Why we ran it: To see if a utility vehicle can also be an endearing everyday vehicle
Life with a Toyota Land Cruiser: Month 12
You really get under a car’s skin after a 38,000-mile year. So what’s the verdict? - 25th September 2019
I know there’s a new Land Rover Defender, and very nice it is too (or isn’t, depending on your outlook), but spare a thought for the forgotten 4x4, won’t you?
The Toyota Land Cruiser 3dr does what a new Defender 90 will do – perhaps more, perhaps less – and, while it’s at it, costs a lot less money and looks a lot more like Wile E Coyote’s head. Yet nobody seems to care about it like they do the Defender. I do. I’ve been running a Land Cruiser since this time last year.

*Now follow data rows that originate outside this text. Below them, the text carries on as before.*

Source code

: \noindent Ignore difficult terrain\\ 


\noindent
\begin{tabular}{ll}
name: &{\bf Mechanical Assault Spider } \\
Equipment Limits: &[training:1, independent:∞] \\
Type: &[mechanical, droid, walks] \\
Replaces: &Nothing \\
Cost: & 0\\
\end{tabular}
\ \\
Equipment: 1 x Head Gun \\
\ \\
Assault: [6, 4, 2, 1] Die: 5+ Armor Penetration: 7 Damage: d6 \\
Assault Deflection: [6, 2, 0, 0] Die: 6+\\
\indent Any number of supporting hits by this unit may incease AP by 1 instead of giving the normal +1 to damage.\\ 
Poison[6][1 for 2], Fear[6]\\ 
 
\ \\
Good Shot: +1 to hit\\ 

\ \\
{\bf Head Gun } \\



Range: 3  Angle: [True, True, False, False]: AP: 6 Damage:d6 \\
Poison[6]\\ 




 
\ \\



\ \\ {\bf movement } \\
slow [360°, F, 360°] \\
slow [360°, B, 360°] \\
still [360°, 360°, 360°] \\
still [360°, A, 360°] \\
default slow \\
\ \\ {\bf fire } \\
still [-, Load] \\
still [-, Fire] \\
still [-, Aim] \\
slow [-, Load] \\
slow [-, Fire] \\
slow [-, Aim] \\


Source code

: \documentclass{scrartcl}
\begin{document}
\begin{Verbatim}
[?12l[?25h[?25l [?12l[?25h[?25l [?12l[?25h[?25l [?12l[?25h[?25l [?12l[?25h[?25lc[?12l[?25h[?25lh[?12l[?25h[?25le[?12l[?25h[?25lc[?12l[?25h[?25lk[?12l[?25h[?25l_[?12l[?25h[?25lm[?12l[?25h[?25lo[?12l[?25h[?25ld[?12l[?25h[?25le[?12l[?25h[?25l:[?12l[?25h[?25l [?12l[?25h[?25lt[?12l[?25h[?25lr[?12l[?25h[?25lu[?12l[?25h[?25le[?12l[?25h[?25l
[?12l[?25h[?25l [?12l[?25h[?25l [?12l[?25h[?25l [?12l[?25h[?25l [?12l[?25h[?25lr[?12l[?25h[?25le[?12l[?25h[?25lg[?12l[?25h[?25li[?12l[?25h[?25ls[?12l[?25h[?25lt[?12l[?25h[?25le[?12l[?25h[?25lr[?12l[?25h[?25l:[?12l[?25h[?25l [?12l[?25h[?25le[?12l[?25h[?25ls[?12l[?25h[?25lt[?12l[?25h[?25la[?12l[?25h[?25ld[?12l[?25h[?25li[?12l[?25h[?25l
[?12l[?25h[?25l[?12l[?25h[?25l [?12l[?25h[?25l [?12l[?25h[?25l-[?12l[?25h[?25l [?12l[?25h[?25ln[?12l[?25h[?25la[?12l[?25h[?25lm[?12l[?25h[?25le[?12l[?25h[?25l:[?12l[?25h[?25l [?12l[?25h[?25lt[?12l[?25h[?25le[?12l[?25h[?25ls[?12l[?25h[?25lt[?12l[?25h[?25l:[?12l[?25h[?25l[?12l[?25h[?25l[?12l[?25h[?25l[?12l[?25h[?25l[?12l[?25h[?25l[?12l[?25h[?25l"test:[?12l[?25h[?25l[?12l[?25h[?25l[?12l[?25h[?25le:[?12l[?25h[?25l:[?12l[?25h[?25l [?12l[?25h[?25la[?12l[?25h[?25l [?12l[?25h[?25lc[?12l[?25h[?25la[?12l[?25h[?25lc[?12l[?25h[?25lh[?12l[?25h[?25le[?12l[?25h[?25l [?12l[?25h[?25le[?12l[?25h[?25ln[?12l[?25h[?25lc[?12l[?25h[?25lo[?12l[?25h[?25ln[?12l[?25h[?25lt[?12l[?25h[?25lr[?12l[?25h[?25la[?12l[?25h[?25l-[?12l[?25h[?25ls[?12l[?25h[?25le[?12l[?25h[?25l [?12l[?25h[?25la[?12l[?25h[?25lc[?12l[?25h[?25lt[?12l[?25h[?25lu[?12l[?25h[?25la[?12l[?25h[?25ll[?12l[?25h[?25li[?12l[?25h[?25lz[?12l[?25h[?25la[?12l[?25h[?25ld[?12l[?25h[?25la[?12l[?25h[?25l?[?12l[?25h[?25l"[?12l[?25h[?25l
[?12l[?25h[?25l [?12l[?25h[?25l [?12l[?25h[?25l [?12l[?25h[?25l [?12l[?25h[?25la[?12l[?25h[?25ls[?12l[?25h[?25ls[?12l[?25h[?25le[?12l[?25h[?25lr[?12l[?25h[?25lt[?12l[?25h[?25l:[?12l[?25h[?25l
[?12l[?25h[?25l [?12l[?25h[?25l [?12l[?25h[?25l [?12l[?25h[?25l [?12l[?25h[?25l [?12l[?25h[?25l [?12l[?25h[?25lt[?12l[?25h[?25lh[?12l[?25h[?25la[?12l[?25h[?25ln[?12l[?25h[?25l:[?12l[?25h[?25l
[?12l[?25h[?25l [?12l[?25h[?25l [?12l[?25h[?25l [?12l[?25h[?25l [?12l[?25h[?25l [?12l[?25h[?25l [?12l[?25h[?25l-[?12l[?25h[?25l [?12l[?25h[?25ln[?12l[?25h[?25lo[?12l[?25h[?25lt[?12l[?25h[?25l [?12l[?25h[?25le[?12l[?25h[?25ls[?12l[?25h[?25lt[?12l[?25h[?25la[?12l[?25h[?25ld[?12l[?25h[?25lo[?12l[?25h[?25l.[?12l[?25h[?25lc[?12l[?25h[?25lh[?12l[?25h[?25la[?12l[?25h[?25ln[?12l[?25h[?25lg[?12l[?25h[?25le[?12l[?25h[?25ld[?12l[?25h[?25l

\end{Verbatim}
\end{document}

This grey one, in very base Utility specification, at £33,995 plus only metallic paint, arrived from Toyota with just over 150 miles on the clock and has just returned to its maker (sob, sniff, etc) 38,000 miles later. All but 2000 of those have been added by me. I’ve driven more miles in this Land Cruiser than I have in probably any other car, ever; maybe excepting my own Land Rover Defender, which I’ve owned for seven years.
One of the reasons is simple: I’ve had a lot of places to go. But the other reason is that the Land Cruiser has slipped into my life so completely painlessly that, even for a car with big intentions and capabilities when it comes to off-roading, it’s actually a very straightforward family/ commuter car.
Let’s cover the everyday stuff first, then. The Toyota has five seats, good head and leg room in all, and the rear seat backs can be reclined. You can fit a good amount of luggage behind them in position – 380 litres – but they split and tumble forward to leave a decent cargo area, albeit with a high load height because of the offroad credentials and with a rear door that opens sideways, not upwards, because the rear door can be a spare wheel carrier. The rear window hinges up separately.